Advent is about one of the most essential things in our human makeup. We all wait, we all live, with great hunger to be spoken to, to be touched, to be loved, to be known, to be valuable enough to be judged, and honored enough to be absolved or forgiven. And the truth of the matter is that the things we most desire, the experiences we most need we cannot create or make for ourselves. No one alone can assure themselves of being loved. It is not possible to be known in isolation. We carry a deep need to hear these foundational affirmations but not merely from something of our own making, we want to hear it from something outside ourselves, from the realm beyond our control. We desire revelation, which is what the word apocalypse means. The discovery of the thing you’ve been hoping for or wishing for all your life and suddenly you see it, for the first time, like a sudden gust of wind or a sneaker wave.
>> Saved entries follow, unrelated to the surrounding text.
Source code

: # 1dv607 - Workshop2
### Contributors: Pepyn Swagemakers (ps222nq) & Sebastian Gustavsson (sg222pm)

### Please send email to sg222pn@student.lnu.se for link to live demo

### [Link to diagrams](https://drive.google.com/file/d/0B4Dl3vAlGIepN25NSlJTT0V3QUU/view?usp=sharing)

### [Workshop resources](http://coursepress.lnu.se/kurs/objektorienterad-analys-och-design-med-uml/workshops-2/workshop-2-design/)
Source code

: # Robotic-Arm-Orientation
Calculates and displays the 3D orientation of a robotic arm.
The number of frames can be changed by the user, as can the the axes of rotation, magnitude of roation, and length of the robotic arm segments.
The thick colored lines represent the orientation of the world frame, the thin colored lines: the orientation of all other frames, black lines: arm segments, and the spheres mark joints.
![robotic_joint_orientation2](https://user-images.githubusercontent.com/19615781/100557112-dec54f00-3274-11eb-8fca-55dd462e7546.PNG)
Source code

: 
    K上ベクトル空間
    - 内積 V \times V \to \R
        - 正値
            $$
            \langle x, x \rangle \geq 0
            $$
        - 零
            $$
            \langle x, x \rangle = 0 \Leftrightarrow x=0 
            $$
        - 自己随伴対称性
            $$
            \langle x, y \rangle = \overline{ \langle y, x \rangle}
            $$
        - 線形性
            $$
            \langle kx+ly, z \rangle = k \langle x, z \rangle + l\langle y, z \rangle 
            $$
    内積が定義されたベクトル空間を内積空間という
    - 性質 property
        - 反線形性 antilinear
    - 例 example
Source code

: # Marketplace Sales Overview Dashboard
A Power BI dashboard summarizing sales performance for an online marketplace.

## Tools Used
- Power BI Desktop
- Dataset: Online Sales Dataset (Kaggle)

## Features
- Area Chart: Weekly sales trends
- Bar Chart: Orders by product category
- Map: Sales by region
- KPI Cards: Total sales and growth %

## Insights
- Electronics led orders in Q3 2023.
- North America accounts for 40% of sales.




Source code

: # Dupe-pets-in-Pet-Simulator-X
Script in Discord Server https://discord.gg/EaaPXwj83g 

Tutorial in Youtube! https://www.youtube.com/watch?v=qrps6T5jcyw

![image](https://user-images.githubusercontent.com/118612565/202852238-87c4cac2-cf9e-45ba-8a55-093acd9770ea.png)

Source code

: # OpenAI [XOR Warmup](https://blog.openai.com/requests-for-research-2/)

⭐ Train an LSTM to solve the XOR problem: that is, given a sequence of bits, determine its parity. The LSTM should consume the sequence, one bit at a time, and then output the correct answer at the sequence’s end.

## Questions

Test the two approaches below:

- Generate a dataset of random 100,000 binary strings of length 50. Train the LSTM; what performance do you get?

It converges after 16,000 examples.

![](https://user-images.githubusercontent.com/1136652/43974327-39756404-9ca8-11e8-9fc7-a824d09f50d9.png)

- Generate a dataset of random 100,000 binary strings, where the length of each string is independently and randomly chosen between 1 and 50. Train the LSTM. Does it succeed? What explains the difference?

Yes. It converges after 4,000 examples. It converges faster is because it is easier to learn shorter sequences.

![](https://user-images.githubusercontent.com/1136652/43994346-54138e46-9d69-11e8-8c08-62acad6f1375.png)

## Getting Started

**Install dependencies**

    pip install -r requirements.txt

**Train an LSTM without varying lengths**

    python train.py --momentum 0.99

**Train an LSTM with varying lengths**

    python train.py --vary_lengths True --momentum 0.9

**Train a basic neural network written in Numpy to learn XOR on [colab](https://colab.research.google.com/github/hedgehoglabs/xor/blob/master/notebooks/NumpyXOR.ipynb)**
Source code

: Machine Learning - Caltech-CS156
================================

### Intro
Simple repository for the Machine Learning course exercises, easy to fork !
As a culture we are unable to assure ourselves of our own worth, our own dignity, our own “lovableness.” In response to our enlightened culture’s denial of any divine affirmation, of a word coming from beyond ourselves to assure us of our worth or value, we seem to have wrapped ourselves in things, surrounded ourselves with toys, and gadgets and objects of great beauty to assure ourselves that we are worth a great deal. At one very basic level our own environmental crisis seems the result of human beings as a species trying to affirm their own worth by using up creation in a way that is unsustainable. We have it seems mistook our need of God for our use of creation. Our insatiable desire for more is what is left of our longing for the divine. At the same time, our generation is so aware of humanity’s corporate responsibility, for so much violence and neglect, that we are in need of affirmation of our own basic humanity. How are we to be forgiven for standing by while genocide ravaged Rwanda, while ethnic and religious cleansing continues to litter the globe, while undocumented immigrants are targets of ongoing hate crimes and exploitation? We are so deeply compromised as a people. We know that our tax dollars support the largest military in the world. We know that our money funds wars. We know that there is blood on our hands. We know that the environment has suffered from our hungry way of life. We know that we have developed and pursued arsenals that could destroy the inhabited world several times over in an awful display of self-annihilation. We know that our greed and thirst for debt has sent shock-waves around the worlds financial markets.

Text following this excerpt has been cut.